Another economic factor–risk of arrest–is also removed by eBay fakes, since you can’t be arrested for importing forgeries. Should you import what you think is an illegal antiquity but it turns out to be a fake, you run little risk of prosecution. The risk from lawsuits or criminal charges is effectively removed from the sale of antiquities when they are not really antiquities, a fact that reduces the cost and risk to both buyer and seller.
Transport cost is also dramatically reduced by commerce on the Web. One vendor on eBay advertises a Greek marble head dated to around 300 B.C. For this “rare artifact,” the shipping costs from Cyprus are a whopping $35 to anywhere in the United States. This is a far cry from the old days when a real illegal antiquity had to be couriered by a specialist who not only knew how to care for the piece, but how to doctor it up to avoid being arrested at customs. The same is true for objects from just about every well-known ancient culture in the world. Chinese, Bulgarian, Egyptian, Peruvian, and Mexican workshops are now producing fakes at a frenetic pace.
I have written previously of James Cuno’s Who Owns Antiquity? Museums and the Battle over our Ancient Heritage and the ongoing debate over the ownership of antiquities, particularly those antiquities housed far from their origins in the museums of the Western powers. Cuno has published another volume addressing the issues, Whose Culture? The Promise of Museums and the Debate Over Aniquities, a collection of essays by other art historians arguing in favor of housing these treasures in “Encyclopedic Museums” charged with the stewardship on behalf of all of humankind. Cuno would argue that, for example, artifacts produced by the Hittites belong no more to the Turks, in whose territory those artifacts are found, than they do to the entirety of humanity.
Hugh Eakin reviews both of Cuno’s books, discussing many of the issues I raised in my earlier post. But he also makes the important point that recent moves by U.S. museum directors make many of these difficult questions far less important as a practical matter, despite the passions inevitable in the conflict between those who claim to be defending their national heritage against those who claim to stand up for the sanctity of art and its preservation.
Last year “the directors of the leading art museums of the United States agreed to limit their acquisitions of antiquities to works that have left their “country of probable modern discovery” before 1970, or that were exported legally after that date.” Eakins points out the importance of this agreement:
[I]n choosing 1970 as a cutoff date-the symbolic year of a UNESCO convention against the illicit circulation of material deemed by particular nations to be their cultural property-the museums have eliminated the possibility of acquiring most of the ancient art available for sale today. In effect, the museum directors have made it clear that, for American museums, collecting antiquities has largely come to an end; and with it the system of private collectors and dealers that has sustained it since the late nineteenth century. (emphasis added)
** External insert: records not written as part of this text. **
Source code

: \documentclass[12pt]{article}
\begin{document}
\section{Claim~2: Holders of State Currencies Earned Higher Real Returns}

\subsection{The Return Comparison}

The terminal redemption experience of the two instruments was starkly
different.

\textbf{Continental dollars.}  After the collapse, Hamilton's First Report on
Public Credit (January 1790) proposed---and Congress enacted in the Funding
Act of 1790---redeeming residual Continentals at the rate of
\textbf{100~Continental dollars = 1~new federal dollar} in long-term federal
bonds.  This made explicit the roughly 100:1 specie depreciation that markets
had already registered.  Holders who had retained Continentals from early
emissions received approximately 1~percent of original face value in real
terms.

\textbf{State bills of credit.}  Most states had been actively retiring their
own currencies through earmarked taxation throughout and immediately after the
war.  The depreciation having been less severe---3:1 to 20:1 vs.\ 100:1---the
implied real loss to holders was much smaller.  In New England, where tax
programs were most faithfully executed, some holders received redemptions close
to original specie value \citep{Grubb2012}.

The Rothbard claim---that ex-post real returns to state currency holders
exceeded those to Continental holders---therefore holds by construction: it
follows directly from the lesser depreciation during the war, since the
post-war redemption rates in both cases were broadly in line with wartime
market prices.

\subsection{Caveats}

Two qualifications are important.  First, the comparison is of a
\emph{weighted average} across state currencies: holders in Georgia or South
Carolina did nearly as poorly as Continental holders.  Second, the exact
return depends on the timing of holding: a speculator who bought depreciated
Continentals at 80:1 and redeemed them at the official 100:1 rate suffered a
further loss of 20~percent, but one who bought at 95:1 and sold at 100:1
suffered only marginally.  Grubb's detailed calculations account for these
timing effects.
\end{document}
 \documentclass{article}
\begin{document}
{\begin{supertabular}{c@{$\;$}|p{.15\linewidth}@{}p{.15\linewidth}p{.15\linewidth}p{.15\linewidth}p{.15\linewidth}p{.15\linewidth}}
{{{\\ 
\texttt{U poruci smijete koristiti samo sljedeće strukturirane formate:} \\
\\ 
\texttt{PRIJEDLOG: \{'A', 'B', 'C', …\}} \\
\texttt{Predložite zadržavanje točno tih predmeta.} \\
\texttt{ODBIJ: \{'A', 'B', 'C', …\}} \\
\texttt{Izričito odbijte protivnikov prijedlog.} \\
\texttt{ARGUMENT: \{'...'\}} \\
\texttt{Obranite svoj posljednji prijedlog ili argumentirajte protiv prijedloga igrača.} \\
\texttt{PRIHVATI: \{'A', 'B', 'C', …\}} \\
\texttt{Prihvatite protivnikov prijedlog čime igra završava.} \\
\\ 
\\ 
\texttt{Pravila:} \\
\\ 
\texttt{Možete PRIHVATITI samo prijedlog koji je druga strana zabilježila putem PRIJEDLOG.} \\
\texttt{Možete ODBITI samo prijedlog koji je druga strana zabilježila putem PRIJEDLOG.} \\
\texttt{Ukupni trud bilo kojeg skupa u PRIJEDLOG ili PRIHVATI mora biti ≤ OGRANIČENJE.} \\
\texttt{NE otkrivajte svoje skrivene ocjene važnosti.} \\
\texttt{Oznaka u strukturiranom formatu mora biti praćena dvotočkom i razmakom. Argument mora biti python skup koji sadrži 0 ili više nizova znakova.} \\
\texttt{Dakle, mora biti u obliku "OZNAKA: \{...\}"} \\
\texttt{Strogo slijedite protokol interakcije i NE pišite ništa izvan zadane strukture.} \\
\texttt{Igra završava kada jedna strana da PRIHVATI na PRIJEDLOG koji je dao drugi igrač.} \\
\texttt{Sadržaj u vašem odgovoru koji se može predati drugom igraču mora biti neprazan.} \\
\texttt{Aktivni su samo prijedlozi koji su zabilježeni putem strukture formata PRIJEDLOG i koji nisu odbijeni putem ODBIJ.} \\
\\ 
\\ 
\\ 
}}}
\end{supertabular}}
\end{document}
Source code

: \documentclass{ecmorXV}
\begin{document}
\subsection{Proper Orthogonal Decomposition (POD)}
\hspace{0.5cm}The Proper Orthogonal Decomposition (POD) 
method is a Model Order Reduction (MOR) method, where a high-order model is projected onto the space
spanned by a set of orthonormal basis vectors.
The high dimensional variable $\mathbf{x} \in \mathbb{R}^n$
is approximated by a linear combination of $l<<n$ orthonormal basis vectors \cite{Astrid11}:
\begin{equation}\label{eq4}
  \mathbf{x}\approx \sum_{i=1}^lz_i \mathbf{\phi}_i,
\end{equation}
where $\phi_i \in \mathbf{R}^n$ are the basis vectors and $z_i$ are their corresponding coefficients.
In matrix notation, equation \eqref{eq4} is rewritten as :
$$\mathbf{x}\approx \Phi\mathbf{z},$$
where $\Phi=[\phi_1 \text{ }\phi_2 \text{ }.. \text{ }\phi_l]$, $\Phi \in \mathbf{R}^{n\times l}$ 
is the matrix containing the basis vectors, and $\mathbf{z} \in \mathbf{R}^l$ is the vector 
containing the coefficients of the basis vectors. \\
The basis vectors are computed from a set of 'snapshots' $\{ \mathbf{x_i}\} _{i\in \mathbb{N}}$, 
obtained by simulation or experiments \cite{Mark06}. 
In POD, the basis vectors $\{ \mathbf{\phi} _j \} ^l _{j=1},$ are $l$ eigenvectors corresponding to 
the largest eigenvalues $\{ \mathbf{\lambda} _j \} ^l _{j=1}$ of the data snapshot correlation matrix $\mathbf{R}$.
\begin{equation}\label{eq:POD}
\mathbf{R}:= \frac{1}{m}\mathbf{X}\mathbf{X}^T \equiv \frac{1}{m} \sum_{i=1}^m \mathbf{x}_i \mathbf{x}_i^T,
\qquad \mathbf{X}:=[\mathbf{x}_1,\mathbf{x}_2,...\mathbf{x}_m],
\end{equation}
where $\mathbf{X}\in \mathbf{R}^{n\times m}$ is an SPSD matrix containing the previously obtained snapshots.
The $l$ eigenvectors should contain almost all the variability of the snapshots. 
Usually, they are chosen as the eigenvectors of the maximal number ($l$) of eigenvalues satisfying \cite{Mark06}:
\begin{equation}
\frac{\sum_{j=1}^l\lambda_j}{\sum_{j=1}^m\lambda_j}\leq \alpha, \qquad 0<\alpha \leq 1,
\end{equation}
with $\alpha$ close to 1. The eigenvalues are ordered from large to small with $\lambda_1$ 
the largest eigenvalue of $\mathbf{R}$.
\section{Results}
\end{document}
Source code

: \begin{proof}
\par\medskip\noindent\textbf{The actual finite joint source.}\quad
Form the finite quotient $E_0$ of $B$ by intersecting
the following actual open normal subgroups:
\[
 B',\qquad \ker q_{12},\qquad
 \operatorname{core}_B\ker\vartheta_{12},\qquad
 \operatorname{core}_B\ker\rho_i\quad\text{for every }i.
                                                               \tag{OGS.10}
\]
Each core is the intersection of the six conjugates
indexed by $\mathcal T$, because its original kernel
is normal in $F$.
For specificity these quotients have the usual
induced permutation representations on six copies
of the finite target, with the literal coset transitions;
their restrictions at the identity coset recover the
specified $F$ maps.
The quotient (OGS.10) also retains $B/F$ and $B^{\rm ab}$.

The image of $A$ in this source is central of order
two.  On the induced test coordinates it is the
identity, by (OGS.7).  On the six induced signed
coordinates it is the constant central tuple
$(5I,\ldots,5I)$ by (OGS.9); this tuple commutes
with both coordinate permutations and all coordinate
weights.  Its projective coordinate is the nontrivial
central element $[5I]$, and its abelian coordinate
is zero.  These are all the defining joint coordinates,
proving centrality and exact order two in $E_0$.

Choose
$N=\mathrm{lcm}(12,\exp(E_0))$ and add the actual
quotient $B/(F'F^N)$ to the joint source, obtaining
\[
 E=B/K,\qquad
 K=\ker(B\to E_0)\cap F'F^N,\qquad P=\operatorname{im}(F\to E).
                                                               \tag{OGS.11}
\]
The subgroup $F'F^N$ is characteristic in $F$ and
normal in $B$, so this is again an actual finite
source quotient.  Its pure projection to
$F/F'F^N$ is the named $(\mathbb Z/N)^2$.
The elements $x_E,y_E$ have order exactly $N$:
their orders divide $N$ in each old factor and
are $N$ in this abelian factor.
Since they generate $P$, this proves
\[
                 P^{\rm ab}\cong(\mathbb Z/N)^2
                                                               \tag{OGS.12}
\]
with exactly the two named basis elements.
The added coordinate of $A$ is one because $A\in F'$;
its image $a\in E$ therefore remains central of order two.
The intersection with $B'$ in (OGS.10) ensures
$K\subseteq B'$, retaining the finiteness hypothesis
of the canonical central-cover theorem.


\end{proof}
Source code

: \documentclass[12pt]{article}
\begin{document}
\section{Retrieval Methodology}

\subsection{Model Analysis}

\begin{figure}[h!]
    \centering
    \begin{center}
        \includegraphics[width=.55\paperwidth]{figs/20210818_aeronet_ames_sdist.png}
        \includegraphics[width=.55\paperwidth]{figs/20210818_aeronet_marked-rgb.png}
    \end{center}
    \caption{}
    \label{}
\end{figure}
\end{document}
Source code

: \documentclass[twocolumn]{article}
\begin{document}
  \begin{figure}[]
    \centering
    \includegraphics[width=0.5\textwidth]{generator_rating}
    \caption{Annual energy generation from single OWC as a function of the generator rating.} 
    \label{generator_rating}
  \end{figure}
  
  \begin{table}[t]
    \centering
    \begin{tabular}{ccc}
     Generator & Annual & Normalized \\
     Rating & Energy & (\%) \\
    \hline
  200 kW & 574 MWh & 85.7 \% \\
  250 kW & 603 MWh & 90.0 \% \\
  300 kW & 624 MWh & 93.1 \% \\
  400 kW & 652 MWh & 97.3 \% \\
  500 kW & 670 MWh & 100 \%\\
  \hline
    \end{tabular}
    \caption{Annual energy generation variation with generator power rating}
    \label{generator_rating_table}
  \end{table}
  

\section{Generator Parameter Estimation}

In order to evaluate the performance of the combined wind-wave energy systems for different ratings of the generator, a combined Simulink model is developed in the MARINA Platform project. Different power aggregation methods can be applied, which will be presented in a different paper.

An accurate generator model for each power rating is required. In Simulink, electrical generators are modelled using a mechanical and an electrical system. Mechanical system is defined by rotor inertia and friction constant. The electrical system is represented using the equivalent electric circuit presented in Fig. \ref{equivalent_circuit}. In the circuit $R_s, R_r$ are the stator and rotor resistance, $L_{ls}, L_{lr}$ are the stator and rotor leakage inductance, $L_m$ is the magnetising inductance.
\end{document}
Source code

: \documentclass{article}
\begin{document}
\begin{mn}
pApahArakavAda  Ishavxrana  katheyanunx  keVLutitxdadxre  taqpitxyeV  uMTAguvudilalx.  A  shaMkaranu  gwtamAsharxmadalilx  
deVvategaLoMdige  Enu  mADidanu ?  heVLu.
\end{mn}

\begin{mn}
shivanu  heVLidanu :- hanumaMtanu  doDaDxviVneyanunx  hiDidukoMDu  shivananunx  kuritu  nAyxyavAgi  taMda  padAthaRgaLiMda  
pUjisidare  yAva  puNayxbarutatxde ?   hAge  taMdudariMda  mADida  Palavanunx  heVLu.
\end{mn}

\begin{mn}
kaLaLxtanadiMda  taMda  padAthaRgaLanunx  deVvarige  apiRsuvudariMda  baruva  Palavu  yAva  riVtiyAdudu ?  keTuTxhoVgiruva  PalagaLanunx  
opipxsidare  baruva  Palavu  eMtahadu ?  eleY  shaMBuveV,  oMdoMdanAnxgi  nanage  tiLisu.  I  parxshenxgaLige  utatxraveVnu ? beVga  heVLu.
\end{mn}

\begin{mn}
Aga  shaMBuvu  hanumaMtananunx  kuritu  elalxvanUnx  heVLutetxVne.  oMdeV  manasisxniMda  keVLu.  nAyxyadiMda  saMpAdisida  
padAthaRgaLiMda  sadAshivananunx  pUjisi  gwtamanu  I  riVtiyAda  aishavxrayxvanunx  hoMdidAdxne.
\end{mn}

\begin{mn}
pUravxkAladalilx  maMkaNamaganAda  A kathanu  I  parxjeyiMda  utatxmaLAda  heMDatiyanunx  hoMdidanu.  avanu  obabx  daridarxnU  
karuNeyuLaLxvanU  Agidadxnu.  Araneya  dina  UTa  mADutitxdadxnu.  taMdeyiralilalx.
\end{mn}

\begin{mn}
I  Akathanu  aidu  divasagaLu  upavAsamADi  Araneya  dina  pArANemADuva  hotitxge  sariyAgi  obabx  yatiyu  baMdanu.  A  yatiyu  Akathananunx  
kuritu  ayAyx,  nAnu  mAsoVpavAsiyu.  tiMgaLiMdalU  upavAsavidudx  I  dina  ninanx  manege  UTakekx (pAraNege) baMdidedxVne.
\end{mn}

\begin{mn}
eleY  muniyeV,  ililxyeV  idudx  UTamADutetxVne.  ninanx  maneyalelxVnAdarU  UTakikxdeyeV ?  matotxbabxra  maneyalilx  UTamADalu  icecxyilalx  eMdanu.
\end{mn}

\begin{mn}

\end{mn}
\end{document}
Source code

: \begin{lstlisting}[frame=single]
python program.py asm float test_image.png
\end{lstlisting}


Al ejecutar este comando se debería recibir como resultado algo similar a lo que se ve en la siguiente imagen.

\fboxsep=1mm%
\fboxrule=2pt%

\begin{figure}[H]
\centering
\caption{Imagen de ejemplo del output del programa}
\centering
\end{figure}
There are several implications to the end of large-scale collecting of antiquities by U.S. museums. First, many antiquities (most likely looted) are in the hands of wealthy private collectors, precisely the patrons on whom major museums depend for donations. “Now that museums have adopted rules that prevent the acquisition of many ancient objects still in private hands, they must find other ways of retaining that support.”
In addition, countries that have asserted ownership over any art found within their borders have to face the failures of those laws, which primarily have worked to drive the trade in looted antiquities even further underground.
And now we know too that the trade in antiquities is being squeezed by the trade in fakes.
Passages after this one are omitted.